В остальном, судя по докладным запискам Овцына, арестант вел себя как обычный человек, был вполне адекватен. Вот запись беседы Овцына с Иваном по поводу его болезни: "О арестанте доношу, что так же мало ест, как и прежде, а болезни никакой не имеет, только немного нос залегает. Я спрашивал, от того ли болит голова? Он сказывает: "Никакой тягости нет"".
Екатерина II об Иване Антоновиче не забывала. Этому мешала упорная народная молва, отражавшаяся в экстрактах Тайной экспедиции, пришедшей на смену Тайной канцелярии елизаветинских времен. Внезапный захват престола Екатериной II в июне 1762 года, свержение и смерть "от геморроидальных колик" законного наследника Елизаветы Петровны императора Петра III потрясли тогдашнее общество, породили волну дискредитирующих императрицу слухов, что впоследствии и привело к появлению феномена Пугачева. Но еще задолго до Пугачева общество на все лады активно обсуждало проблему экс-императора Ивана Антоновича. Как уже говорилось, скрыть его существование и даже место его заключения властям не удалось. В первые два года правления Екатерины, еще не имевшей того авторитета, которым она пользовалась позже, были раскрыты два заговора в столичной среде, цель которых клонилась к восстановлению на престоле императора Ивана. Наиболее серьезным властям показался заговор братьев Хрущевых и братьев Гурьевых осенью 1762 года. Заговор был на стадии разговоров и вербовки сторонников, в том числе и среди солдат, но он напугал Екатерину. Весной 1763 года, когда пошли слухи о намерении фаворита Екатерины Григория Орлова жениться на императрице, образовался заговор во главе с камер-юнкером Хитрово, который собирался устранить Орлова и его влиятельных братьев, а императрицу выдать замуж за "Иванушку". Этот брак казался многим идеальным – обе ветви Романовых, после десятилетий противостояния, соединились бы в общую семью.
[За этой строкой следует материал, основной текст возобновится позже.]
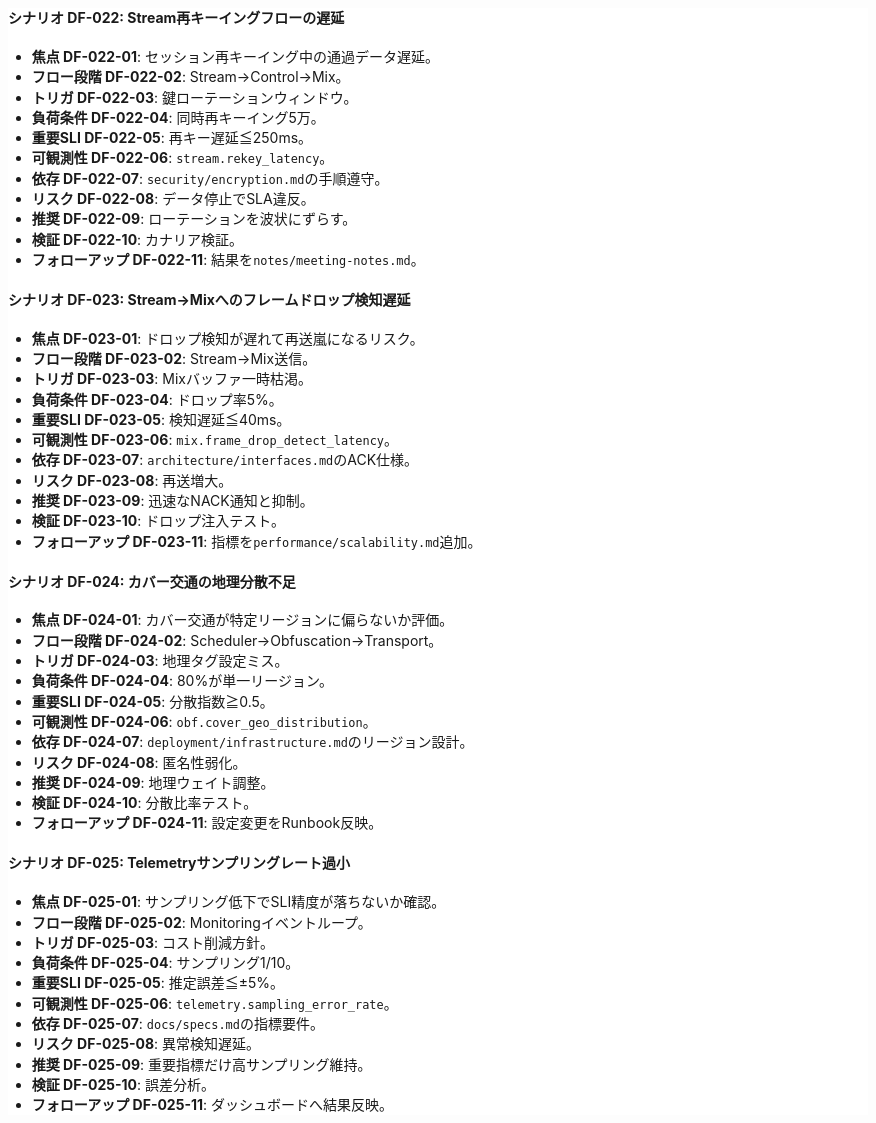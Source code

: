 #### シナリオ DF-022: Stream再キーイングフローの遅延
- **焦点 DF-022-01**: セッション再キーイング中の通過データ遅延。
- **フロー段階 DF-022-02**: Stream→Control→Mix。
- **トリガ DF-022-03**: 鍵ローテーションウィンドウ。
- **負荷条件 DF-022-04**: 同時再キーイング5万。
- **重要SLI DF-022-05**: 再キー遅延≦250ms。
- **可観測性 DF-022-06**: `stream.rekey_latency`。
- **依存 DF-022-07**: `security/encryption.md`の手順遵守。
- **リスク DF-022-08**: データ停止でSLA違反。
- **推奨 DF-022-09**: ローテーションを波状にずらす。
- **検証 DF-022-10**: カナリア検証。
- **フォローアップ DF-022-11**: 結果を`notes/meeting-notes.md`。

#### シナリオ DF-023: Stream→Mixへのフレームドロップ検知遅延
- **焦点 DF-023-01**: ドロップ検知が遅れて再送嵐になるリスク。
- **フロー段階 DF-023-02**: Stream→Mix送信。
- **トリガ DF-023-03**: Mixバッファ一時枯渇。
- **負荷条件 DF-023-04**: ドロップ率5%。
- **重要SLI DF-023-05**: 検知遅延≦40ms。
- **可観測性 DF-023-06**: `mix.frame_drop_detect_latency`。
- **依存 DF-023-07**: `architecture/interfaces.md`のACK仕様。
- **リスク DF-023-08**: 再送増大。
- **推奨 DF-023-09**: 迅速なNACK通知と抑制。
- **検証 DF-023-10**: ドロップ注入テスト。
- **フォローアップ DF-023-11**: 指標を`performance/scalability.md`追加。

#### シナリオ DF-024: カバー交通の地理分散不足
- **焦点 DF-024-01**: カバー交通が特定リージョンに偏らないか評価。
- **フロー段階 DF-024-02**: Scheduler→Obfuscation→Transport。
- **トリガ DF-024-03**: 地理タグ設定ミス。
- **負荷条件 DF-024-04**: 80%が単一リージョン。
- **重要SLI DF-024-05**: 分散指数≧0.5。
- **可観測性 DF-024-06**: `obf.cover_geo_distribution`。
- **依存 DF-024-07**: `deployment/infrastructure.md`のリージョン設計。
- **リスク DF-024-08**: 匿名性弱化。
- **推奨 DF-024-09**: 地理ウェイト調整。
- **検証 DF-024-10**: 分散比率テスト。
- **フォローアップ DF-024-11**: 設定変更をRunbook反映。

#### シナリオ DF-025: Telemetryサンプリングレート過小
- **焦点 DF-025-01**: サンプリング低下でSLI精度が落ちないか確認。
- **フロー段階 DF-025-02**: Monitoringイベントループ。
- **トリガ DF-025-03**: コスト削減方針。
- **負荷条件 DF-025-04**: サンプリング1/10。
- **重要SLI DF-025-05**: 推定誤差≦±5%。
- **可観測性 DF-025-06**: `telemetry.sampling_error_rate`。
- **依存 DF-025-07**: `docs/specs.md`の指標要件。
- **リスク DF-025-08**: 異常検知遅延。
- **推奨 DF-025-09**: 重要指標だけ高サンプリング維持。
- **検証 DF-025-10**: 誤差分析。
- **フォローアップ DF-025-11**: ダッシュボードへ結果反映。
Разумеется, Екатерина так не думала, общий ход ее мыслей был иным. Она хотела перевести экс-императора в монастырь и постричь его там. Глухих же и укромных монастырей на Русском Севере было много. Это позволяло и изменить его непонятный, возбуждающий любопытство статус, и обеспечить его безопасность. Императрица писала своему тогдашнему ближайшему советнику графу Никите Ивановичу Панину: "Главное, чтоб из рук не выпускать, дабы всегда в охранении от зла остался, только постричь ныне и (отправить) в не весьма близкой и не в весьма отдаленный монастырь, особенно где богомолья нет, и содержать под таким присмотром, как и ныне". Речь шла о выборе монастыря в Муромских лесах, в Новгородской епархии или в Коле, то есть на Кольском полуострове.